22
December
2016
|
03:13 AM
America/Chicago

Thomas Talks: Focus on quality shines national spotlight on Methodist Healthcare Ministries

By George Thomas, chief operating officer

As Chief Operating Officer at Methodist Healthcare Ministries, preparing for the new year means looking at the closing year to evaluate the degree to which the organization's operations achieved the objectives set by our board of directors and what processes are needed to achieve our goals or build upon them moving forward. As they say, "Hindsight is 20/20." There is always more we can do to improve—especially when I think about the lives this organization touches. We must constantly challenge ourselves to ask: "What can we do better, more efficiently, or in a way that more people can be served?" and "How can we be sure we are making a measurable, positive impact in our patients' health outcomes?" I know every team member at Methodist Healthcare Ministries is driven by the desire to do more for our patients; to make our communities healthier.

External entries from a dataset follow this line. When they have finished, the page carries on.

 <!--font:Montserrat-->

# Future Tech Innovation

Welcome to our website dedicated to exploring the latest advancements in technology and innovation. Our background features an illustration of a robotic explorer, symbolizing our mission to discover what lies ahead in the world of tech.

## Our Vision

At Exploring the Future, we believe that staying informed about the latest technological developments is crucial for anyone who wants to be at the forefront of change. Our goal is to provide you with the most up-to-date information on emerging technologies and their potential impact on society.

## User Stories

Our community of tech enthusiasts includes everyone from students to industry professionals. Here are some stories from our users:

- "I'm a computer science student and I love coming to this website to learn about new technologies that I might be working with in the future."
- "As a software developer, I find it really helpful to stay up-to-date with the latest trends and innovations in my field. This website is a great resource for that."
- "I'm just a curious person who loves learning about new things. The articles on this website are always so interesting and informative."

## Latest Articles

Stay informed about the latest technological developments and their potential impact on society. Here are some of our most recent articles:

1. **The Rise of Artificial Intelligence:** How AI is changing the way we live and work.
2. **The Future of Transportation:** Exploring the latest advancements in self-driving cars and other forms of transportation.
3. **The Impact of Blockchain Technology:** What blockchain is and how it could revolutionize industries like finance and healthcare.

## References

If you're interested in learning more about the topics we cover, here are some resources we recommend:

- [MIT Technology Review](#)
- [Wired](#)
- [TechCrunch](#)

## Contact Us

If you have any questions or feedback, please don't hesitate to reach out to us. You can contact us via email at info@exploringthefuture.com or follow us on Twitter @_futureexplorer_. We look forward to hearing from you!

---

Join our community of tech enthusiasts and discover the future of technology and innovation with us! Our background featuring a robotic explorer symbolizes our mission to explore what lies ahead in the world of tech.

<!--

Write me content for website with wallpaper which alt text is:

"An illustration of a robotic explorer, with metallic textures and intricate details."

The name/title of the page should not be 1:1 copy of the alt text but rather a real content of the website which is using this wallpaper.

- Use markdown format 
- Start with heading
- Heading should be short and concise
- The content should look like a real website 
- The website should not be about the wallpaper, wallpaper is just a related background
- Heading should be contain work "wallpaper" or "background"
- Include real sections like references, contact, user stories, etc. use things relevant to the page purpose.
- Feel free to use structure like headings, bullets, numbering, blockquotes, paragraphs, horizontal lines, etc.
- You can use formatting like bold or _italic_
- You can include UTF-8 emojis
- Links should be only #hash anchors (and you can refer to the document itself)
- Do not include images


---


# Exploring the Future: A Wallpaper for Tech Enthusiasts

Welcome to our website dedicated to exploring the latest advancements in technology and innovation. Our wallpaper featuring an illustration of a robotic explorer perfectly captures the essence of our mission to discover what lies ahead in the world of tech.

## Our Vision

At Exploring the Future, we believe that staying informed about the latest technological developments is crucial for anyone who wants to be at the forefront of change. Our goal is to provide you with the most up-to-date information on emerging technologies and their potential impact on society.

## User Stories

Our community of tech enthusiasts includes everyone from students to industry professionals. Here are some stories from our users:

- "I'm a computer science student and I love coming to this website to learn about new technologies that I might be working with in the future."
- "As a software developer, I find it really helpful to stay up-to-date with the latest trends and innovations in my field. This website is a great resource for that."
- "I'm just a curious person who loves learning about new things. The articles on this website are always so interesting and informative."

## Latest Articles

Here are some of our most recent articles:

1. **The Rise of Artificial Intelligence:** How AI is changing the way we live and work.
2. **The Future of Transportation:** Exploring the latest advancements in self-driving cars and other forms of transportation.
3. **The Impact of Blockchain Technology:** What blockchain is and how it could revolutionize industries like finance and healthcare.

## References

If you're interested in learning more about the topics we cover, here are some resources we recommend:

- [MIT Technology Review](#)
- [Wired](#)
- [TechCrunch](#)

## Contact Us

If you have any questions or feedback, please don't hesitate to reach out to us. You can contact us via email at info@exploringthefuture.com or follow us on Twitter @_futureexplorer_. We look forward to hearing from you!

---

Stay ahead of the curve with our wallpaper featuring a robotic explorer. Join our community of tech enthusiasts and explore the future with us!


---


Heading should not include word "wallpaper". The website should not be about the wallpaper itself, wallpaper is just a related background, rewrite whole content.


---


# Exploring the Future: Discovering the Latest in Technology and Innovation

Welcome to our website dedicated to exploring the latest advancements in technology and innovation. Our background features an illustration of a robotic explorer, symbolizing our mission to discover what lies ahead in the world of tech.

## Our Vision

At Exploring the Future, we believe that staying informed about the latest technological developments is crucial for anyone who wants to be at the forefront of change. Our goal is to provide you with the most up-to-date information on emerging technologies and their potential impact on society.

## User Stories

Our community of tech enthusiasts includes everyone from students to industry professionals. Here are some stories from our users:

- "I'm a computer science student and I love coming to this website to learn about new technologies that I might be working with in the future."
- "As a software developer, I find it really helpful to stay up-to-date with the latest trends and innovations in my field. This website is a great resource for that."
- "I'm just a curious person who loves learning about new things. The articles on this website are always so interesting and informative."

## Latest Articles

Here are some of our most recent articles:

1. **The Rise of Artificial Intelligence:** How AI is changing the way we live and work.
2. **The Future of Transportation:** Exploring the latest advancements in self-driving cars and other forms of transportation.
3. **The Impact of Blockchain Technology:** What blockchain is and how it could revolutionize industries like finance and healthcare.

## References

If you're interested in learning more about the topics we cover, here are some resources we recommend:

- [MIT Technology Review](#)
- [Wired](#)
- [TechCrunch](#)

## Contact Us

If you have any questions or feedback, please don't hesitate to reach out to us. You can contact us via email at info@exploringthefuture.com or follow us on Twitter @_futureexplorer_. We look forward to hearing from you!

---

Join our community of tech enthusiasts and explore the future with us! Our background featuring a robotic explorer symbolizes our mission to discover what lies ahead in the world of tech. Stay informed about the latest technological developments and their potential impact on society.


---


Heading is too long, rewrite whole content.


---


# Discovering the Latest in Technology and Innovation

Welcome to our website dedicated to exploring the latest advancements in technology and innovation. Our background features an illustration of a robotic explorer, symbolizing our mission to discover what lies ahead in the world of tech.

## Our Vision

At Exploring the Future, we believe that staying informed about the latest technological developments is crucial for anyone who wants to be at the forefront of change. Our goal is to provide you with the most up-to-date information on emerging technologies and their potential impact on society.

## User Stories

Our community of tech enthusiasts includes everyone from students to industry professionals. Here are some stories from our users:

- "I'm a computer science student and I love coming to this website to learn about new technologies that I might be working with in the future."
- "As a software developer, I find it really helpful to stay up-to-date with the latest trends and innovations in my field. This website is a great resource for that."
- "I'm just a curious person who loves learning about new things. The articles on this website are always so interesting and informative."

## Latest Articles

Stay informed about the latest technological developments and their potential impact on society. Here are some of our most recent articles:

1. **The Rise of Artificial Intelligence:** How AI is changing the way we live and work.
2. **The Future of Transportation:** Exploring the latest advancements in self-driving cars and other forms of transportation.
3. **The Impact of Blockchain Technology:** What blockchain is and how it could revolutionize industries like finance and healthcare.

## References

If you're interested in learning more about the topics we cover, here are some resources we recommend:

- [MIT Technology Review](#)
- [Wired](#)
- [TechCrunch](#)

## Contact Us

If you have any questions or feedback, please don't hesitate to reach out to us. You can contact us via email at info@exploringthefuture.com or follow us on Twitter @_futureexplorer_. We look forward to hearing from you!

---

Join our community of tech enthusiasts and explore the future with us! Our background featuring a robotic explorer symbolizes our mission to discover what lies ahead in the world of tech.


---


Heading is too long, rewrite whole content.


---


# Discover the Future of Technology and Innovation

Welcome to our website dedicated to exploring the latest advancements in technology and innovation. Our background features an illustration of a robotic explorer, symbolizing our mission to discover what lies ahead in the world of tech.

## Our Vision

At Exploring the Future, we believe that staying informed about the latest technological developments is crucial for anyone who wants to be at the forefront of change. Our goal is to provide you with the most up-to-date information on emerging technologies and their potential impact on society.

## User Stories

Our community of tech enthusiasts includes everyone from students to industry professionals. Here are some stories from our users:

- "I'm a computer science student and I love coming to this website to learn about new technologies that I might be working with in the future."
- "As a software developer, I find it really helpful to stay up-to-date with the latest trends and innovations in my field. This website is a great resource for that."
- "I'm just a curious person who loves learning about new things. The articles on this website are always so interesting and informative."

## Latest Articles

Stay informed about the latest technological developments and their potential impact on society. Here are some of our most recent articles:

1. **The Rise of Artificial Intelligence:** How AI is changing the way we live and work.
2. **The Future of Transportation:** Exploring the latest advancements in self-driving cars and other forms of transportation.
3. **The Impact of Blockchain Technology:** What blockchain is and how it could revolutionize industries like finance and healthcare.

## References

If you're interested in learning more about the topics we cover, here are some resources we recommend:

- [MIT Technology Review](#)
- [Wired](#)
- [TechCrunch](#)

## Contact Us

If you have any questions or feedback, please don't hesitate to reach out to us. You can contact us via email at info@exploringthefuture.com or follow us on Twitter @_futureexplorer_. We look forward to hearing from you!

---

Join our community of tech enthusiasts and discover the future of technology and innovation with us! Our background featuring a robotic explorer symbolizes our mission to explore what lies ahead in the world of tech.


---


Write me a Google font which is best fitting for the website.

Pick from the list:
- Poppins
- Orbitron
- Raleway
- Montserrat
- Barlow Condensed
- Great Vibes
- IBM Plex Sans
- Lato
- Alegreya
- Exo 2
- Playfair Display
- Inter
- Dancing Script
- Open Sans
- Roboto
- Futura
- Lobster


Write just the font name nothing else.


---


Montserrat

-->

It's why we invest so heavily in our performance management systems and utilize evidence-based models of care to ensure we offer the highest degree of quality in our programs and services. That investment and focus on quality is why Methodist Healthcare Ministries recently captured the attention of the Agency for Healthcare Research and Quality (AHRQ) – the lead federal agency charged with improving the safety and quality of America's health care system. AHRQ recently featured Methodist Healthcare Ministries' Wesley Health & Wellness Center in San Antonio as part of their New Models of Primary Care Workforce and Financing study which examines the workforce that is needed to deliver fully comprehensive, high-quality primary care across the United States.

They visited with us in April to get a full view of our model of care, including our staffing structure and how it influences patient care. We spoke on how motivational interviewing training for our teams helps us to facilitate personal growth and behavior change in our patients/clients. And, we talked about how de-escalation education helps to provide our clinicians and front line staff with techniques to prevent the intensification of risky or potentially harmful situations. Their focus and interest centered on how we create and maintain an integrated care model, with consideration to the social determinants of health and how our holistic programming influences our patients' outcomes.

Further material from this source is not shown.